** YOUR TASK **
Your reply should be the entries, output word for word, with each picture omitted.

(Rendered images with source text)
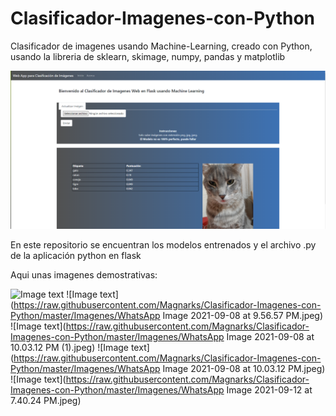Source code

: # Clasificador-Imagenes-con-Python
Clasificador de imagenes usando Machine-Learning, creado con Python, usando la libreria de sklearn, skimage, numpy, pandas y matplotlib

![Image text](https://raw.githubusercontent.com/Magnarks/Clasificador-Imagenes-con-Python/master/Imagenes/TobeyRaton.png)


En este repositorio se encuentran los modelos entrenados y el archivo .py de la aplicación python en flask

Aqui unas imagenes demostrativas:

![Image text](https://raw.githubusercontent.com/Magnarks/Clasificador-Imagenes-con-Python/master/Imagenes/WhatsApp-Image2021-09-08at9.54.44-PM.jpeg)
![Image text](https://raw.githubusercontent.com/Magnarks/Clasificador-Imagenes-con-Python/master/Imagenes/WhatsApp Image 2021-09-08 at 9.56.57 PM.jpeg)
![Image text](https://raw.githubusercontent.com/Magnarks/Clasificador-Imagenes-con-Python/master/Imagenes/WhatsApp Image 2021-09-08 at 10.03.12 PM (1).jpeg)
![Image text](https://raw.githubusercontent.com/Magnarks/Clasificador-Imagenes-con-Python/master/Imagenes/WhatsApp Image 2021-09-08 at 10.03.12 PM.jpeg)
![Image text](https://raw.githubusercontent.com/Magnarks/Clasificador-Imagenes-con-Python/master/Imagenes/WhatsApp Image 2021-09-12 at 7.40.24 PM.jpeg)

** SOLUTION TO THIS EXERCISE **
Source code

: # Clasificador-Imagenes-con-Python
Clasificador de imagenes usando Machine-Learning, creado con Python, usando la libreria de sklearn, skimage, numpy, pandas y matplotlib

![Image text](https://raw.githubusercontent.com/Magnarks/Clasificador-Imagenes-con-Python/master/Imagenes/TobeyRaton.png)


En este repositorio se encuentran los modelos entrenados y el archivo .py de la aplicación python en flask

Aqui unas imagenes demostrativas:

![Image text](https://raw.githubusercontent.com/Magnarks/Clasificador-Imagenes-con-Python/master/Imagenes/WhatsApp-Image2021-09-08at9.54.44-PM.jpeg)
![Image text](https://raw.githubusercontent.com/Magnarks/Clasificador-Imagenes-con-Python/master/Imagenes/WhatsApp Image 2021-09-08 at 9.56.57 PM.jpeg)
![Image text](https://raw.githubusercontent.com/Magnarks/Clasificador-Imagenes-con-Python/master/Imagenes/WhatsApp Image 2021-09-08 at 10.03.12 PM (1).jpeg)
![Image text](https://raw.githubusercontent.com/Magnarks/Clasificador-Imagenes-con-Python/master/Imagenes/WhatsApp Image 2021-09-08 at 10.03.12 PM.jpeg)
![Image text](https://raw.githubusercontent.com/Magnarks/Clasificador-Imagenes-con-Python/master/Imagenes/WhatsApp Image 2021-09-12 at 7.40.24 PM.jpeg)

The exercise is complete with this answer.